Want to use ZBasic? Let's have some fun--no actual FPGA required!
Now that you’ve seen the ZipCPU by itself, and now that you’ve built its tool chain, let’s look at together at what you can do with the ZipCPU as part of a larger design: ZBasic. Today, I’d like to show you how to run the ZBasic design within a Verilator-based simulation environment–one that simulates a QSPI flash, a serial port, and even (optionally) an SD-Card. If all goes well, we’ll run the ZipCPU’s CPU-Test program, and then even play 4x4x4 Tic-tac-toe.
But first, let’s start with a little history.
Why ZBasic?
When I first started out with the ZipCPU, my goal was to demonstrate it on a cheap hobbyist board. After my first development, on a Digilent Basys-3, I then built demonstrations for an Xess.com XuLA2-LX25 board, and then the Digilent CMod S6, the Arty, and most recently Nexys Video boards. You can still find most of these builds on-line in the XuLALX25SoC, S6SoC, OpenArty, and VideoZip repositories. Indeed, my main Github page still highlights the OpenArty project. Many of these boards are peripheral rich, and even for those that aren’t I purchased peripherals (mostly from Digilent) to have something fun and new to work with on each board. I have found it to be a fun exercise to learn how to build the RTL code to support a new peripheral and I would commend that exercise to every RTL student.
I then ran into the problem of supporting someone who didn’t have the peripherals I had. How could or should they use the ZipCPU, if their hardware didn’t match the hardware of one of the demonstration designs?

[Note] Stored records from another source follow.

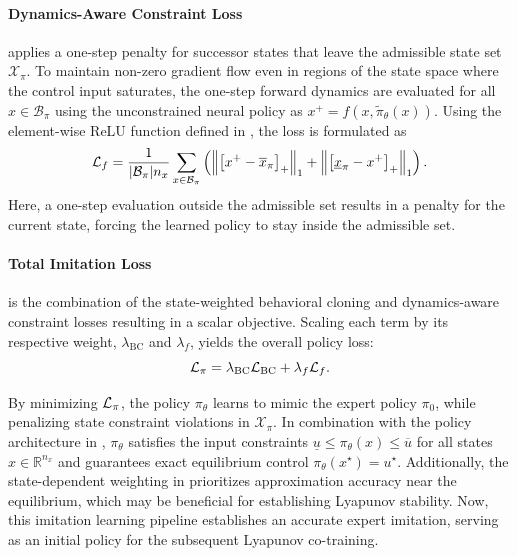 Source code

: \paragraph{Dynamics-Aware Constraint Loss} applies a one-step penalty for successor states that leave 
the admissible state set $\mathcal{X}_\pi$. To maintain non-zero gradient flow even in regions of the 
state space where the control input saturates, the one-step forward dynamics are evaluated for all 
$x \in \mathcal{B}_\pi$ using the unconstrained neural policy as $x^+ = f(x,\tilde{\pi}_\theta(x))$. 
Using the element-wise ReLU function defined in , the loss is formulated as
\begin{equation}
    \label{eq:dynamics-aware-loss}
    \loss_f = \frac{1}{|\mathcal{B}_\pi| n_x} \sum_{x \in \mathcal{B}_\pi} \left( 
        \left\| 
            \big[ x^+ - \overline{x}_\pi \big]_+ 
        \right\|_1 + \left\| 
            \big[ \underline{x}_\pi - x^+ \big]_+ 
        \right\|_1 
    \right).
\end{equation}
Here, a one-step evaluation outside the admissible set results in a penalty for the current state, 
forcing the learned policy to stay inside the admissible set. 


\paragraph{Total Imitation Loss} is the combination of the state-weighted behavioral cloning 
and dynamics-aware constraint losses resulting in a scalar objective. 
Scaling each term by its respective weight, $\lambda_{\mathrm{BC}}$ and $\lambda_f$, 
yields the overall policy loss:
\begin{equation}
    \label{eq:combined-policy-loss}
    \loss_\pi = 
        \lambda_{\mathrm{BC}} \loss_{\mathrm{BC}} + 
        \lambda_f \loss_f.
\end{equation}

By minimizing $\loss_\pi$, the policy $\pi_\theta$ learns to mimic the expert policy $\pi_0$, 
while penalizing state constraint violations in $\mathcal{X}_\pi$. 
In combination with the policy architecture in , $\pi_\theta$ satisfies the input constraints 
$\underline{u} \leq \pi_\theta(x) \leq \overline{u}$ for all states $x \in \mathbb{R}^{n_x}$ and guarantees exact 
equilibrium control $\pi_\theta(x^\star) = u^\star$. 
Additionally, the state-dependent weighting in  prioritizes approximation accuracy 
near the equilibrium, which may be beneficial for establishing Lyapunov stability.
Now, this imitation learning pipeline establishes an accurate expert imitation, 
serving as an initial policy for the subsequent Lyapunov co-training.
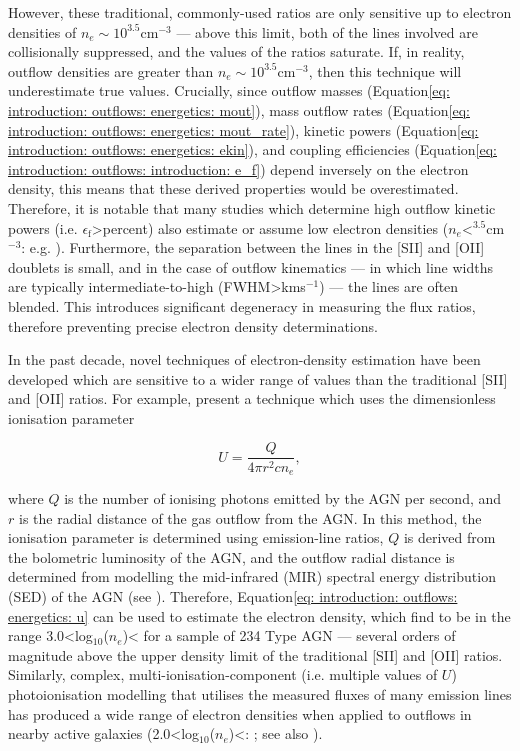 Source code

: However, these traditional, commonly-used ratios are only sensitive up to electron densities of $n_e\sim10^{3.5}$\;cm$^{-3}$ --- above this limit, both of the lines involved are collisionally suppressed, and the values of the ratios saturate. If, in reality, outflow densities are greater than $n_e\sim10^{3.5}$\;cm$^{-3}$, then this technique will underestimate true values. Crucially, since outflow masses (Equation\;\ref{eq: introduction: outflows: energetics: mout}), mass outflow rates (Equation\;\ref{eq: introduction: outflows: energetics: mout_rate}), kinetic powers (Equation\;\ref{eq: introduction: outflows: energetics: ekin}), and coupling efficiencies (Equation\;\ref{eq: introduction: outflows: introduction: e_f}) depend inversely on the electron density, this means that these derived properties would be overestimated. Therefore, it is notable that many studies which determine high outflow kinetic powers (i.e. $\epsilon_\mathrm{f}$\;\textgreater{}\;per\;cent) also estimate or assume low electron densities ($n_e$\;\textless{}$^{3.5}$\;cm$^{-3}$: e.g. \citealt{Kraemer2000II, Nesvadba2006, Harrison2014, Fiore2017}). Furthermore, the separation between the lines in the [SII] and [OII] doublets is small, and in the case of outflow kinematics --- in which line widths are typically intermediate-to-high (FWHM\;\textgreater{}\;km\;s$^{-1}$) --- the lines are often blended. This introduces significant degeneracy in measuring the flux ratios, therefore preventing precise electron density determinations.

In the past decade, novel techniques of electron-density estimation have been developed which are sensitive to a wider range of values than the traditional [SII] and [OII] ratios. For example, \citet{Baron2019b} present a technique which uses the dimensionless ionisation parameter

\begin{equation}
    U=\frac{Q}{4{\pi}r^2cn_e},
    \label{eq: introduction: outflows: energetics: u}
\end{equation}

\noindent
where $Q$ is the number of ionising photons emitted by the AGN per second, and $r$ is the radial distance of the gas outflow from the AGN. In this method, the ionisation parameter is determined using emission-line ratios, $Q$ is derived from the bolometric luminosity of the AGN, and the outflow radial distance is determined from modelling the mid-infrared (MIR) spectral energy distribution (SED) of the AGN (see \citealt{Baron2019a}). Therefore, Equation\;\ref{eq: introduction: outflows: energetics: u} can be used to estimate the electron density, which \citet{Baron2019b} find to be in the range 3.0\;\textless\;log$_{10}$($n_e$\;[cm$^{-3}$])\;\textless{} for a sample of 234 Type AGN --- several orders of magnitude above the upper density limit of the traditional [SII] and [OII] ratios. Similarly, complex, multi-ionisation-component (i.e. multiple values of $U$) photoionisation modelling that utilises the measured fluxes of many emission lines has produced a wide range of electron densities when applied to outflows in nearby active galaxies (2.0\;\textless\;log$_{10}$($n_e$\;[cm$^{-3}$])\;\textless{}: \citealt{Collins2009, Crenshaw2015, Revalski2021}; see also \citealt{Revalski2022}). 

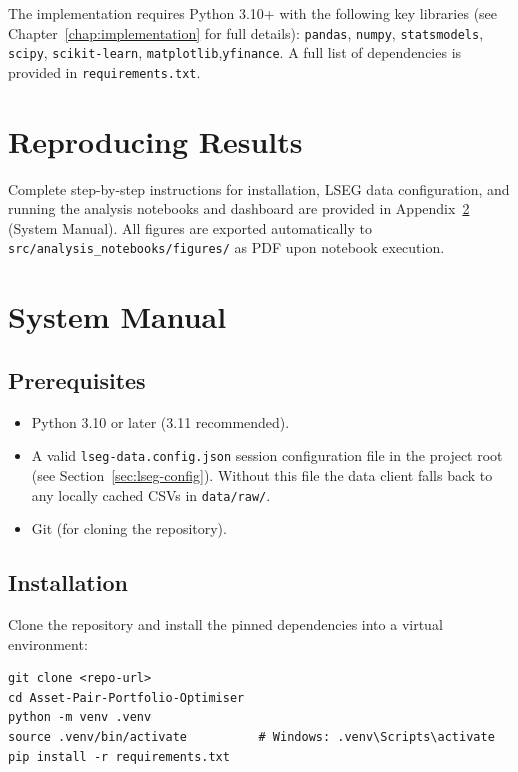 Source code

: \documentclass[a4paper]{report}
\begin{document}
The implementation requires Python 3.10+ with the following key libraries 
(see Chapter~\ref{chap:implementation} for full details): 
\texttt{pandas}, \texttt{numpy}, \texttt{statsmodels}, \texttt{scipy}, 
\texttt{scikit-learn}, \texttt{matplotlib},\texttt{yfinance}.
A full list of dependencies is provided in \texttt{requirements.txt}.

\section{Reproducing Results}
Complete step-by-step instructions for installation, LSEG data configuration, and running the analysis notebooks and dashboard are provided in Appendix~\ref{appendix:system-manual} (System Manual).
All figures are exported automatically to \texttt{src/analysis\_notebooks/figures/} as PDF upon notebook execution.

\section{System Manual}%
\label{appendix:system-manual}

\subsection{Prerequisites}

\begin{itemize}
    \item Python 3.10 or later (3.11 recommended).
    \item A valid \texttt{lseg-data.config.json} session configuration file in the project root (see Section~\ref{sec:lseg-config}).  Without this file the data client falls back to any locally cached CSVs in \texttt{data/raw/}.
    \item Git (for cloning the repository).
\end{itemize}

\subsection{Installation}

Clone the repository and install the pinned dependencies into a virtual environment:

\begin{Verbatim}[fontsize=\small, baselinestretch=0.9]
git clone <repo-url>
cd Asset-Pair-Portfolio-Optimiser
python -m venv .venv
source .venv/bin/activate          # Windows: .venv\Scripts\activate
pip install -r requirements.txt
\end{Verbatim}
\end{document}
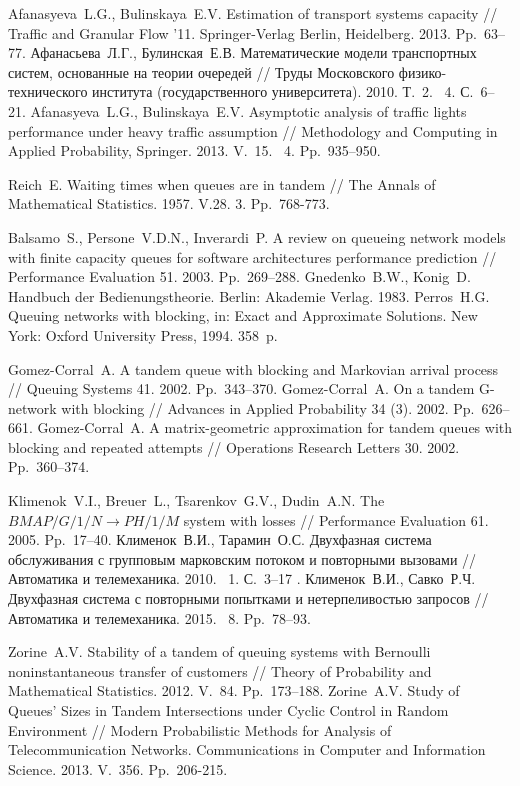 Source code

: \documentclass[a4paper,twoside]{article}
\theoremstyle{theorem}
\theoremstyle{remark}
\newcommand{\No}{\textnumero}
\begin{document}
\begin{thebibliography}{99}
 Afanasyeva~L.G., Bulinskaya~E.V. Estimation of transport systems capacity // Traffic and Granular Flow '11. Springer-Verlag Berlin, Heidelberg. 2013. Pp.~63--77.
 Афанасьева~Л.Г., Булинская~Е.В. Математические модели транспортных систем, основанные на теории очередей // Труды Московского физико-технического института (государственного университета). 2010. Т.~2. \No{}~4. С.~6–21.
 Afanasyeva~L.G., Bulinskaya~E.V. Asymptotic analysis of traffic lights performance under heavy traffic assumption // Methodology and Computing in Applied Probability, Springer. 2013. V.~15. \No{}~4. Pp.~935--950.

 Reich~E.  Waiting times when queues are in tandem // The Annals of Mathematical Statistics. 1957. V.28. \No{}3. Pp.~768-773.

 Balsamo~S., Persone~V.D.N., Inverardi~P. A review on queueing network models with finite capacity queues for software architectures performance prediction // Performance Evaluation 51. 2003. Pp.~269–288.
 Gnedenko~B.W., Konig~D. Handbuch der Bedienungstheorie. Berlin: Akademie Verlag. 1983. 
 Perros~H.G.  Queuing networks with blocking, in: Exact and Approximate Solutions. New York: Oxford University Press, 1994. 358~p.


 Gomez-Corral~A. A tandem queue with blocking and Markovian arrival process // Queuing Systems 41. 2002. Pp.~343--370.
 Gomez-Corral~A. On a tandem G-network with blocking // Advances in Applied Probability 34 (3). 2002. Pp.~626--661.
 Gomez-Corral~A. A matrix-geometric approximation for tandem queues with blocking and repeated attempts // Operations Research Letters  30. 2002. Pp.~360--374.

 Klimenok~V.I., Breuer~L., Tsarenkov~G.V., Dudin~A.N. The $BMAP/G/1/N \to PH/1/M$ system with losses // Performance Evaluation 61. 2005. Pp.~17--40.
 Клименок~В.И., Тарамин~О.С. Двухфазная система обслуживания с групповым марковским потоком и повторными вызовами // Автоматика и телемеханика. 2010. \No~1. С.~3--17 .
 Клименок~В.И., Савко~Р.Ч. Двухфазная система с повторными попытками и нетерпеливостью запросов // Автоматика и телемеханика. 2015. \No{}~8. Pp.~78--93. 

 Zorine~A.V. Stability of a tandem of queuing systems with Bernoulli noninstantaneous transfer of customers // Theory of Probability and Mathematical Statistics. 2012. V.~84. Pp.~173--188.
 Zorine~A.V. Study of Queues' Sizes in Tandem Intersections under Cyclic Control in Random Environment // Modern Probabilistic Methods for Analysis of Telecommunication Networks. Communications in Computer and Information Science. 2013. V.~356. Pp.~206-215.


\end{thebibliography}
\end{document}
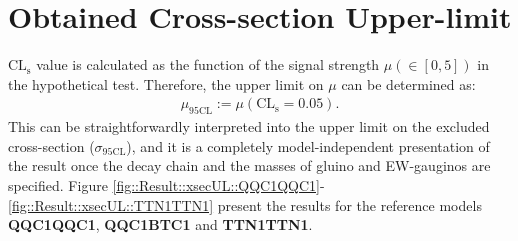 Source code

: \clearpage
\section{Obtained Cross-section Upper-limit}
$\mathrm{CL_s}$ value is calculated as the function of the signal strength $\mu (\in [0,5])$ in the hypothetical test. Therefore, the upper limit on $\mu$ can be determined as:
\begin{align}
\mu_{95\mathrm{CL}} := \mu(\mathrm{CL_s}=0.05).
\end{align}
This can be straightforwardly interpreted into the upper limit on the excluded cross-section ($\sigma_{95\mathrm{CL}}$), and it is a completely model-independent presentation of the result once the decay chain and the masses of gluino and EW-gauginos are specified.
Figure \ref{fig::Result::xsecUL::QQC1QQC1}-\ref{fig::Result::xsecUL::TTN1TTN1} present the results for the reference models \textbf{QQC1QQC1}, \textbf{QQC1BTC1} and \textbf{TTN1TTN1}. \\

So, I backed up and took a look at all the designs I had. Almost all of them had some type of serial flash, some amount of block RAM, and a serial port. Why not then make a design that had only these peripherals?
That was, and still is, the purpose of the ZBasic design.
Because the design
is intended to be generic, it has no
SDRAM,
nor any DDR3 SDRAM,
nor any other type of external RAM chip.
These interfaces tend to be board specific, and I wanted
this distribution to be as basic and as simple as possible. What that means,
though, is that the main
ZBasic
design requires 1MB of on-chip block RAM. Well, “requires” is a harsh word,
what I mean to say is that the design as currently configured on
github will try to infer 1MB of block RAM.
While few chips have this much RAM, it allows the
ZipCPU,
within the
ZBasic
design to have access to an abundance of RAM without worrying about the
interface to the RAM. Even better, this amount of RAM can be easily
changed using
AutoFPGA,
by changing only one number in the
AutoFPGA,
block RAM config
file
and then rebuilding the design (i.e. make autodata
).
If that’s not enough, by just adding your own user code and
AutoFPGA
configuration file, you can add whatever additional hardware to the
ZBasic
distribution you want–SDRAMs included.
Okay, enough reminiscing, let’s discuss how to use the ZBasic design within a Verilator-based simulation.
Building ZBasic
Your first task in using the ZBasic design will be building the toolchain for the ZipCPU: binutils GCC and newlib. I’ll assume you’ve already done that, if not you’ll need to back up a step. I’m also going to assume that the toolchain is in your path, as we discussed when building it. The next step is to clone the ZBasic repository and build it. Since this repository doesn’t include a copy of GCC, it’s fairly light and a straightforward clone will work.
Voila! You have a ready built Verilator-based project ready to run! (Please create an issue on Github if you have problems, and this doesn’t work.)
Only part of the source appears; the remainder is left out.